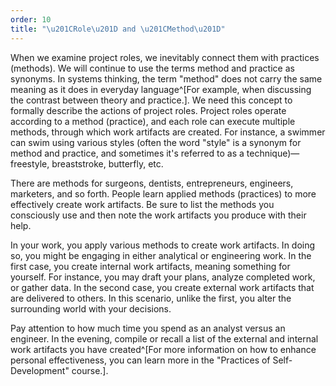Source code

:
 ```yaml
---
order: 10
title: "\u201CRole\u201D and \u201CMethod\u201D"
---
```


When we examine project roles, we inevitably connect them with practices (methods). We will continue to use the terms method and practice as synonyms. In systems thinking, the term "method" does not carry the same meaning as it does in everyday language^[For example, when discussing the contrast between theory and practice.]. We need this concept to formally describe the actions of project roles. Project roles operate according to a method (practice), and each role can execute multiple methods, through which work artifacts are created. For instance, a swimmer can swim using various styles (often the word "style" is a synonym for method and practice, and sometimes it's referred to as a technique)—freestyle, breaststroke, butterfly, etc.

There are methods for surgeons, dentists, entrepreneurs, engineers, marketers, and so forth. People learn applied methods (practices) to more effectively create work artifacts. Be sure to list the methods you consciously use and then note the work artifacts you produce with their help.

In your work, you apply various methods to create work artifacts. In doing so, you might be engaging in either analytical or engineering work. In the first case, you create internal work artifacts, meaning something for yourself. For instance, you may draft your plans, analyze completed work, or gather data. In the second case, you create external work artifacts that are delivered to others. In this scenario, unlike the first, you alter the surrounding world with your decisions.

Pay attention to how much time you spend as an analyst versus an engineer. In the evening, compile or recall a list of the external and internal work artifacts you have created^[For more information on how to enhance personal effectiveness, you can learn more in the "Practices of Self-Development" course.].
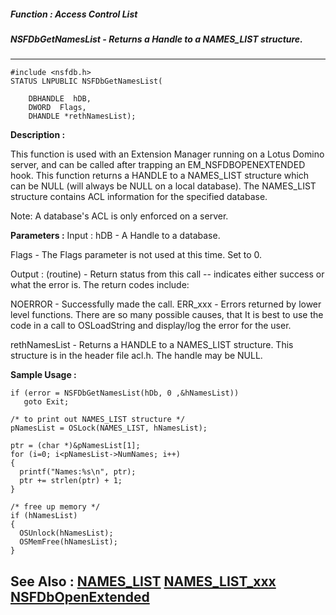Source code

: ##### Function : Access Control List
##### NSFDbGetNamesList - Returns a Handle to a NAMES_LIST structure.
---
```
#include <nsfdb.h>
STATUS LNPUBLIC NSFDbGetNamesList(

	DBHANDLE  hDB,
	DWORD  Flags,
	DHANDLE *rethNamesList);
```
**Description :**

This function is used with an Extension Manager running on a Lotus Domino 
server, and can be called after trapping an EM_NSFDBOPENEXTENDED hook.  This 
function returns a HANDLE to a NAMES_LIST structure which can be NULL (will 
always be NULL on a local database).  The NAMES_LIST structure contains ACL 
information for the specified database.  

Note: A database's ACL is only enforced on a server.


**Parameters :**
Input :
hDB  -  A Handle to a database.

Flags  -  The Flags parameter is not used at this time.  Set to 0.

Output :
(routine)  -  Return status from this call -- indicates either success or what the error is. The return codes include:

NOERROR - Successfully made the call.
ERR_xxx - Errors returned by lower level functions.  There are so many possible causes, that It is best to use the code in a call to OSLoadString and display/log the error for the user.



rethNamesList  -  Returns a HANDLE to a NAMES_LIST structure.   This structure is in the header file acl.h.  The handle may be NULL.


**Sample Usage :**
```
if (error = NSFDbGetNamesList(hDb, 0 ,&hNamesList))
   goto Exit;

/* to print out NAMES_LIST structure */
pNamesList = OSLock(NAMES_LIST, hNamesList);

ptr = (char *)&pNamesList[1];
for (i=0; i<pNamesList->NumNames; i++)
{
  printf("Names:%s\n", ptr);
  ptr += strlen(ptr) + 1;
}

/* free up memory */
if (hNamesList)
{
  OSUnlock(hNamesList);
  OSMemFree(hNamesList);
}

```
**See Also :**
[NAMES_LIST](/reference/Data/NAMES_LIST)
[NAMES_LIST_xxx](/reference/Symb/NAMES_LIST_xxx)
[NSFDbOpenExtended](/reference/Func/NSFDbOpenExtended)
---
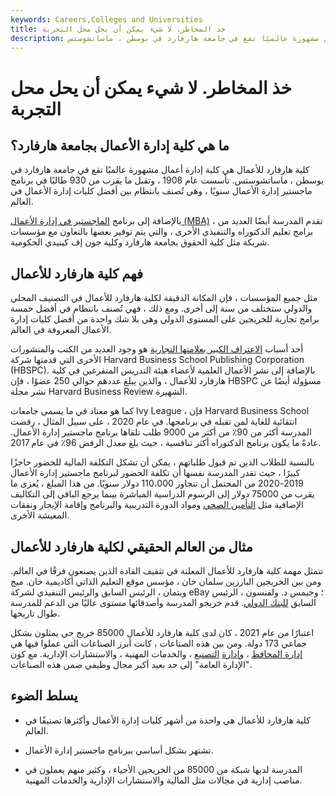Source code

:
 ```yaml
---
keywords: Careers,Colleges and Universities
title: خذ المخاطر. لا شيء يمكن أن يحل محل التجربة
description: كلية هارفارد للأعمال هي كلية إدارة أعمال مشهورة عالميًا تقع في جامعة هارفارد في بوسطن ، ماساتشوستس.
---
```


# خذ المخاطر. لا شيء يمكن أن يحل محل التجربة
## ما هي كلية إدارة الأعمال بجامعة هارفارد؟

كلية هارفارد للأعمال هي كلية إدارة أعمال مشهورة عالميًا تقع في جامعة هارفارد في بوسطن ، ماساتشوستس. تأسست عام 1908 ، وتقبل ما يقرب من 930 طالبًا في برنامج ماجستير إدارة الأعمال سنويًا ، وهي تُصنف بانتظام بين أفضل كليات إدارة الأعمال في العالم.

بالإضافة إلى برنامج [الماجستير في إدارة الأعمال (MBA)](/mba) ، تقدم المدرسة أيضًا العديد من برامج تعليم الدكتوراه والتنفيذي الأخرى ، والتي يتم توفير بعضها بالتعاون مع مؤسسات شريكة مثل كلية الحقوق بجامعة هارفارد وكلية جون إف كينيدي الحكومية.

## فهم كلية هارفارد للأعمال

مثل جميع المؤسسات ، فإن المكانة الدقيقة لكلية هارفارد للأعمال في التصنيف المحلي والدولي ستختلف من سنة إلى أخرى. ومع ذلك ، فهي تُصنف بانتظام في أفضل خمسة برامج تجارية للخريجين على المستوى الدولي وهي بلا شك واحدة من أفضل كليات إدارة الأعمال المعروفة في العالم.

أحد أسباب [الاعتراف الكبير بعلامتها التجارية](/brand-recognition) هو وجود العديد من الكتب والمنشورات الأخرى التي قدمتها شركة Harvard Business School Publishing Corporation (HBSPC). بالإضافة إلى نشر الأعمال العلمية لأعضاء هيئة التدريس المتفرغين في كلية هارفارد للأعمال ، والذين يبلغ عددهم حوالي 250 عضوًا ، فإن HBSPC مسؤولة أيضًا عن نشر مجلة Harvard Business Review الشهيرة.

كما هو معتاد في ما يسمى جامعات Ivy League ، فإن Harvard Business School انتقائية للغاية لمن تقبله في برنامجها. في عام 2020 ، على سبيل المثال ، رفضت المدرسة أكثر من 90٪ من أكثر من 9000 طلب تلقاها برنامج ماجستير إدارة الأعمال. عادةً ما يكون برنامج الدكتوراه أكثر تنافسية ، حيث بلغ معدل الرفض 96٪ في عام 2017.

بالنسبة للطلاب الذين تم قبول طلباتهم ، يمكن أن تشكل التكلفة المالية للحضور حاجزًا كبيرًا ، حيث تقدر المدرسة نفسها أن تكلفة الحضور لبرنامج ماجستير إدارة الأعمال 2019-2020 من المحتمل أن تتجاوز 110،000 دولار سنويًا. من هذا المبلغ ، يُعزى ما يقرب من 75000 دولار إلى الرسوم الدراسية المباشرة بينما يرجع الباقي إلى التكاليف الإضافية مثل [التأمين الصحي](/healthinsurance) ومواد الدورة التدريبية والبرنامج وإقامة الإيجار ونفقات المعيشة الأخرى.

## مثال من العالم الحقيقي لكلية هارفارد للأعمال

تتمثل مهمة كلية هارفارد للأعمال المعلنة في تثقيف القادة الذين يصنعون فرقًا في العالم. ومن بين الخريجين البارزين سلمان خان ، مؤسس موقع التعليم الذاتي أكاديمية خان. ميج ويتمان ، الرئيس السابق والرئيس التنفيذي لشركة eBay ؛ وجيمس د. ولفنسون ، الرئيس السابق [للبنك الدولي](/worldbank). قدم خريجو المدرسة وأصدقائها مستوى عاليًا من الدعم للمدرسة طوال تاريخها.

اعتبارًا من عام 2021 ، كان لدى كلية هارفارد للأعمال 85000 خريج حي يمثلون بشكل جماعي 173 دولة. ومن بين هذه الصناعات ، كانت أبرز الصناعات التي عملوا فيها هي [إدارة المحافظ](/portfoliomanagement) ، [وإدارة](/manufacturing) [التصنيع](/manufacturing) ، والخدمات المهنية ، والاستشارات الإدارية. مع كون "الإدارة العامة" إلى حد بعيد أكبر مجال وظيفي ضمن هذه الصناعات.

## يسلط الضوء

- كلية هارفارد للأعمال هي واحدة من أشهر كليات إدارة الأعمال وأكثرها تصنيفًا في العالم.

- تشتهر بشكل أساسي ببرنامج ماجستير إدارة الأعمال.

- المدرسة لديها شبكة من 85000 من الخريجين الأحياء ، وكثير منهم يعملون في مناصب إدارية في مجالات مثل المالية والاستشارات الإدارية والخدمات المهنية.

◆ **Directions for this task**
Every line from the top of the records above to the line with "When we examine", inclusive, should be duplicated exactly, minus the pictures.

◆ **Output below**
Source code

:
 ```yaml
---
order: 10
title: "\u201CRole\u201D and \u201CMethod\u201D"
---
```


When we examine project roles, we inevitably connect them with practices (methods). We will continue to use the terms method and practice as synonyms. In systems thinking, the term "method" does not carry the same meaning as it does in everyday language^[For example, when discussing the contrast between theory and practice.]. We need this concept to formally describe the actions of project roles. Project roles operate according to a method (practice), and each role can execute multiple methods, through which work artifacts are created. For instance, a swimmer can swim using various styles (often the word "style" is a synonym for method and practice, and sometimes it's referred to as a technique)—freestyle, breaststroke, butterfly, etc.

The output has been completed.